MATERIAL SHOWN
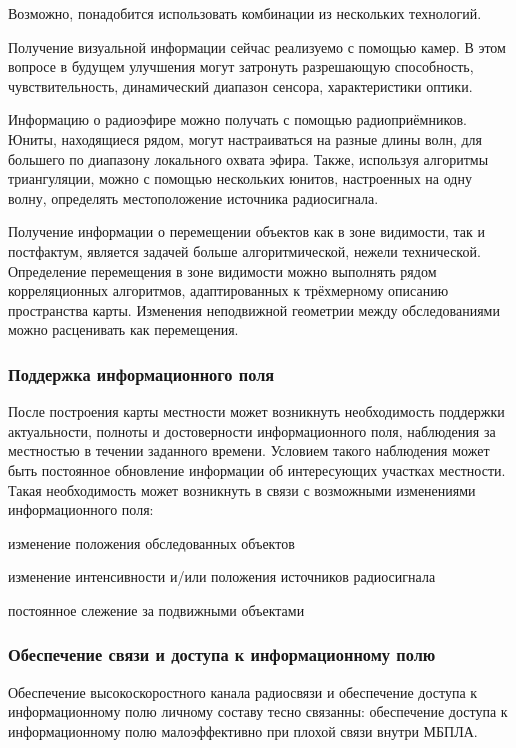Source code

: Возможно, понадобится использовать комбинации из нескольких технологий.

Получение визуальной информации сейчас реализуемо с помощью камер. В этом
вопросе в будущем улучшения могут затронуть разрешающую способность, чувствительность,
динамический диапазон сенсора, характеристики оптики.

Информацию о радиоэфире можно получать с помощью радиоприёмников. Юниты, находящиеся
рядом, могут настраиваться на разные длины волн, для большего по диапазону
локального охвата эфира. Также, используя алгоритмы триангуляции, можно 
с помощью нескольких юнитов, настроенных на одну волну, определять местоположение
источника радиосигнала.

Получение информации о перемещении объектов как в зоне видимости,
так и постфактум, является задачей больше алгоритмической, нежели технической.
Определение перемещения в зоне видимости можно выполнять рядом корреляционных
алгоритмов, адаптированных к трёхмерному описанию пространства карты.
Изменения неподвижной геометрии между обследованиями можно расценивать как
перемещения.

\subsubsection{Поддержка информационного поля}

После построения карты местности может возникнуть необходимость
поддержки актуальности, полноты и достоверности информационного поля,
наблюдения за местностью в течении заданного времени.
Условием такого наблюдения может быть постоянное обновление информации
об интересующих участках местности. Такая необходимость может возникнуть
в связи с возможными изменениями информационного поля:
\begin{mintemize}
\item изменение положения обследованных объектов 
\item изменение интенсивности и/или положения источников радиосигнала
\item постоянное слежение за подвижными объектами
\end{mintemize}

\subsubsection{Обеспечение связи и доступа к информационному полю}

Обеспечение высокоскоростного канала радиосвязи и обеспечение
доступа к информационному полю личному составу тесно связанны:
обеспечение доступа к информационному полю малоэффективно при
плохой связи внутри МБПЛА.


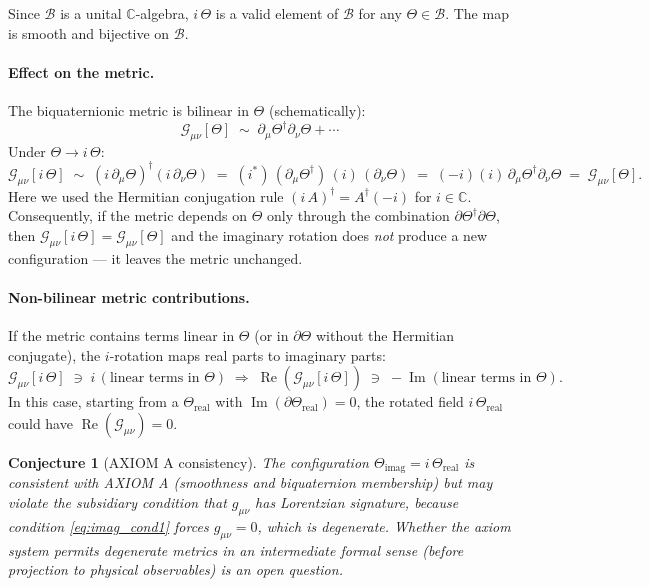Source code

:\documentclass[12pt]{article}
\newtheorem{conjecture}{Conjecture}
\begin{document}
Since $\mathcal{B}$ is a unital $\mathbb{C}$-algebra, $i\,\Theta$
is a valid element of $\mathcal{B}$ for any $\Theta \in \mathcal{B}$.
The map is smooth and bijective on $\mathcal{B}$.

\paragraph{Effect on the metric.}
The biquaternionic metric is bilinear in $\Theta$ (schematically):
\begin{equation}
  \mathcal{G}_{\mu\nu}[\Theta]
  \;\sim\; \partial_\mu\Theta^\dagger \partial_\nu\Theta + \cdots
\end{equation}
Under $\Theta \to i\,\Theta$:
\begin{equation}
  \mathcal{G}_{\mu\nu}[i\,\Theta]
  \;\sim\; (i\,\partial_\mu\Theta)^\dagger (i\,\partial_\nu\Theta)
  \;=\; (i^*)\,(\partial_\mu\Theta^\dagger)\,(i)\,(\partial_\nu\Theta)
  \;=\; (-i)(i)\,\partial_\mu\Theta^\dagger \partial_\nu\Theta
  \;=\; \mathcal{G}_{\mu\nu}[\Theta].
\end{equation}
Here we used the Hermitian conjugation rule $(i\,A)^\dagger = A^\dagger(-i)$
for $i \in \mathbb{C}$.  Consequently, if the metric depends on $\Theta$
only through the combination $\partial\Theta^\dagger \partial\Theta$, then
$\mathcal{G}_{\mu\nu}[i\,\Theta] = \mathcal{G}_{\mu\nu}[\Theta]$ and the
imaginary rotation does \emph{not} produce a new configuration — it leaves
the metric unchanged.

\paragraph{Non-bilinear metric contributions.}
If the metric contains terms linear in $\Theta$ (or in $\partial\Theta$
without the Hermitian conjugate), the $i$-rotation maps real parts to
imaginary parts:
\begin{equation}
  \mathcal{G}_{\mu\nu}[i\,\Theta]
  \;\ni\; i\,(\text{linear terms in }\Theta)
  \;\Rightarrow\;
  \operatorname{Re}(\mathcal{G}_{\mu\nu}[i\,\Theta])
  \;\ni\; -\operatorname{Im}(\text{linear terms in }\Theta).
\end{equation}
In this case, starting from a $\Theta_\mathrm{real}$ with
$\operatorname{Im}(\partial\Theta_\mathrm{real}) = 0$, the rotated
field $i\,\Theta_\mathrm{real}$ could have
$\operatorname{Re}(\mathcal{G}_{\mu\nu}) = 0$.

\begin{conjecture}[AXIOM A consistency]
\label{conj:axiom_a}
The configuration $\Theta_\mathrm{imag} = i\,\Theta_\mathrm{real}$ is
consistent with AXIOM A (smoothness and biquaternion membership) but
may violate the subsidiary condition that $g_{\mu\nu}$ has Lorentzian
signature, because condition \eqref{eq:imag_cond1} forces $g_{\mu\nu} = 0$,
which is degenerate.  Whether the axiom system permits degenerate metrics
in an intermediate formal sense (before projection to physical observables)
is an open question.
\end{conjecture}
\end{document}
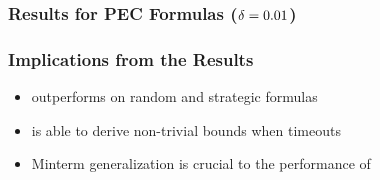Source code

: \begin{frame}
    \frametitle{Results for PEC Formulas ($\delta=0.01$)}
    \begin{table}[ht]
        \centering
        \tiny
    \end{table}
\end{frame}

\begin{frame}
    \frametitle{Implications from the Results}
    \begin{itemize}
        \item \ressat outperforms \dcssat on random and strategic formulas
              \pause
        \item \ressat is able to derive non-trivial bounds when \dcssat timeouts
              \pause
        \item Minterm generalization is crucial to the performance of \ressat
    \end{itemize}
\end{frame}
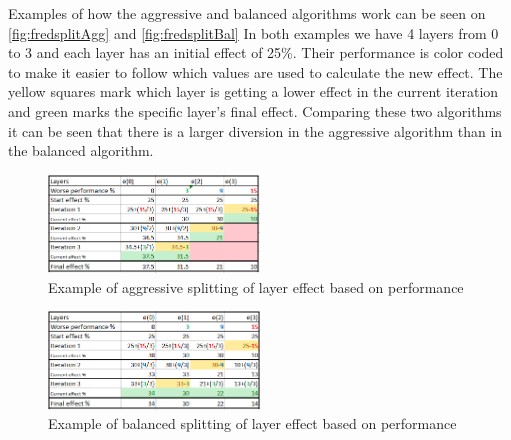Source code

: Examples of how the aggressive and balanced algorithms work can be seen on \autoref{fig:fredsplitAgg} and \autoref{fig:fredsplitBal}
In both examples we have 4 layers from 0 to 3 and each layer has an initial effect of 25\%.
Their performance is color coded to make it easier to follow which values are used to calculate the new effect.
The yellow squares mark which layer is getting a lower effect in the current iteration and green marks the specific layer's final effect.
Comparing these two algorithms it can be seen that there is a larger diversion in the aggressive algorithm than in the balanced algorithm.

\begin{figure}
    \includegraphics[width=0.5\textwidth]{figures/fredsplit/aggresiveAlgo.png}
    \centering
    \caption{Example of aggressive splitting of layer effect based on performance}
    \label{fig:fredsplitAgg}
\end{figure}

\begin{figure}
    \includegraphics[width=0.5\textwidth]{figures/fredsplit/balancedAlgo.png}
    \centering
    \caption{Example of balanced splitting of layer effect based on performance}
    \label{fig:fredsplitBal}
\end{figure}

TASK OBJECTIVE
Each line of the listing that contains the word "splitting" must be copied.

RESULT
    \caption{Example of aggressive splitting of layer effect based on performance}
    \caption{Example of balanced splitting of layer effect based on performance}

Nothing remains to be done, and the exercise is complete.